Dalam teori tabularasa, anak ibarat kertas putih tanpa coretan. Orangtuanya lah yang nantinya akan menorehkan tulisan, gambar, atau sekadar coretan pada kertas tersebut. Tentu saja hasilnya bermacam-macam.
Ibarat memory card, masih kosong belum terisi. Mau diisi apa, tergantung siapa yang mengisi. Agama juga mengajarkan bahwa setiap anak dilahirkan dalam keadaan fitrah, suci. Orangtuanya lah yang kelah menjadikannya Yahudi, Nasrani, atau Majusi.
Anak-anak juga perekam ulung. Apa yang dilihat dan didengar akan sangat mudah direkam dalam otaknya. Makanya jangan heran kalau kita merasa tidak mengajarkan apa yang diucapkan dan dilakukan anak, tapi dia amat fasih mengucapkan dan lihai melakukannya. Itulah mengapa kita harus berhati-hati dalam berucap dan berbuat di depan anak. Orangtua adalah role model bagi anak.
'Kacang ora ninggal lanjaran', begitu kata orang Jawa. Kacang panjang yang ditanam tidak akan meninggalkan kayu penyangga. Maknanya tidak jauh beda dengan 'Buah jatuh tak jauh dari pohonnya'. Atau 'Like son like father'. Begitulah, anak adalah cermin orangtuanya.
Aktivitas keseharian orangtua pun bisa jadi objek rekaman bagi anak. Dari yang bersifat rutinitas sederhana sampai pada rutinitas yang membutuhkan tenaga dan pikiran yang cukup berat. Meskipun tidak semua persepsinya tepat, tapi hal itu sangat berarti bagi kita, para orangtua. Namanya juga anak-anak, mereka bebas menilai apa saja terhadap orangtuanya.
Hari-hari istimewa kita pun bisa menjadi ajang bagi anak untuk mengkspresikan apa yang menjadi kesukaannya. Mengekspresikan hobinya. Ada yang mengekspresikan lewat gambar, lewat tulisan melalui sepucuk surat bergambar hati, atau bisa juga melalui puisi dan lagu. Tidak harus mewah. Apalagi harus beli kado mahal untuk memberi persembahan special.

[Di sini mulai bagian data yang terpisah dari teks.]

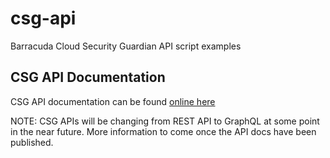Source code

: # csg-api
Barracuda Cloud Security Guardian API script examples
## CSG API Documentation
CSG API documentation can be found [online here](https://csg.barracudanetworks.com/api/v1/docs)

NOTE: CSG APIs will be changing from REST API to GraphQL at some point in the near future. More information to come once the API docs have been published.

Saya jadi teringat waktu Hari Ibu tahun lalu. Anak kedua saya memang ekspresif. Selalu saja ada kejutan istimewa yang tak terduga di hari istimewa itu. Nah, persembahannya untuk saya saat itu adalah selembar kertas berisi gambar perempuan berhijab dengan ucapan Selamat Hari Ibu dalam bahasa Inggris.